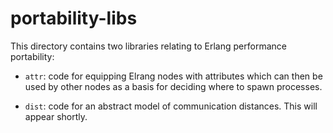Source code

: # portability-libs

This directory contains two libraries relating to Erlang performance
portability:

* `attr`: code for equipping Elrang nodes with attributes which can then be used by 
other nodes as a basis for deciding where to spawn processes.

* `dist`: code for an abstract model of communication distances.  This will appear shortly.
----------
• [WORK TO BE COMPLETED]:
Every line above should be transcribed exactly, though no image should be carried over.

• [ANSWER TO THIS EXERCISE]:
Source code

: # portability-libs

This directory contains two libraries relating to Erlang performance
portability:

* `attr`: code for equipping Elrang nodes with attributes which can then be used by 
other nodes as a basis for deciding where to spawn processes.

* `dist`: code for an abstract model of communication distances.  This will appear shortly.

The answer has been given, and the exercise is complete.